Alright, so this has been bugging me for a while now, and could not find anything on MSDN that goes into the specifics that I need.

This is more of a 3 part question, so here it goes:

1-) When creating the swapchain applications specify backbuffer pixel formats, and most often is either B8G8R8A8 or R8G8B8A8. This gives 8 bit per color channel so a total of 4 bytes is used per pixel....so why does the pixel shader has to return a color as a float4 when float4 is actually 16 bytes?

2-) When binding textures to the Pixel Shader my textures are DXGI_FORMAT_B8G8R8A8_UNORM format, but why does the sampler need a float4 per pixel to work?

3-) Am I missing something here? am I overthinking this or what?
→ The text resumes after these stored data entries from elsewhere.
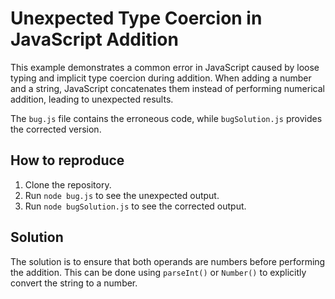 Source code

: # Unexpected Type Coercion in JavaScript Addition

This example demonstrates a common error in JavaScript caused by loose typing and implicit type coercion during addition. When adding a number and a string, JavaScript concatenates them instead of performing numerical addition, leading to unexpected results.

The `bug.js` file contains the erroneous code, while `bugSolution.js` provides the corrected version.

## How to reproduce

1. Clone the repository.
2. Run `node bug.js` to see the unexpected output.
3. Run `node bugSolution.js` to see the corrected output.

## Solution

The solution is to ensure that both operands are numbers before performing the addition.  This can be done using `parseInt()` or `Number()` to explicitly convert the string to a number. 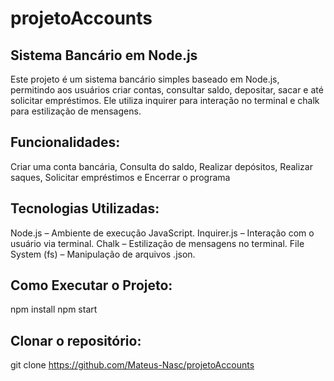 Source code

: ﻿# projetoAccounts

## Sistema Bancário em Node.js

Este projeto é um sistema bancário simples baseado em Node.js, permitindo aos usuários criar contas, consultar saldo, depositar, sacar e até solicitar empréstimos. Ele utiliza inquirer para interação no terminal e chalk para estilização de mensagens.

## Funcionalidades:
 Criar uma conta bancária,
 Consulta do saldo,
 Realizar depósitos,
 Realizar saques,
 Solicitar empréstimos e
 Encerrar o programa

## Tecnologias Utilizadas:
 Node.js – Ambiente de execução JavaScript.
 Inquirer.js – Interação com o usuário via terminal.
 Chalk – Estilização de mensagens no terminal.
 File System (fs) – Manipulação de arquivos .json.

## Como Executar o Projeto:
  npm install
  npm start

## Clonar o repositório:
git clone https://github.com/Mateus-Nasc/projetoAccounts
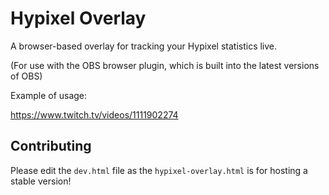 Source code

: # Hypixel Overlay

A browser-based overlay for tracking your Hypixel statistics live.

(For use with the OBS browser plugin, which is built into the latest versions of OBS)

Example of usage:

https://www.twitch.tv/videos/1111902274

## Contributing

Please edit the `dev.html` file as the `hypixel-overlay.html` is for hosting a stable version!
Please provide links to to support your claim. Preferably from MSDN!!!!

1
The pixel shader returns single-precision float so that it can be output to any format backbuffer.Chuck Walbourn
Fancy seeing you here Chuck, big fan of DxTex and DxTK....back to my issue.... Single precision floats are still 4 bytes, so I don't see why SV_TARGET won't take a single float instead of 4 floats when the render target appropriately needs so. I can see it from the point of easier data manipulation but then this quadruples memory usage. My only explanation is to think that the OM stage truncates each float to 8-bits but then where is that at in the documentation?Miguel
Truncates isn't really the right word. There's only really three types that really matter in shaders, signed integer, unsigned integer and single precision floating point. Double precision floating point also exists but I've never seen it used outside of scientific simulation. On export from the pixel shader, the GPU will convert (not truncate) 32bit floating point to whatever format the render target was created as. This could be 8 bits per channel, 10, 11, 16 or 32 depending on the format. There's no memory increase in storage, the shader just runs calculations at higher precision.Adam Miles

1 Answers

7
votes

GPUs are designed to perform calculations on 32bit floating point data, at least if they want to support D3D11. As of D3D10 you can also perform 32bit signed and unsigned integer operations. There's no requirement or language support for types smaller than 4 bytes in HLSL, so there's no "byte/char" or "short" for 1 and 2 byte integers or lower precision floating point.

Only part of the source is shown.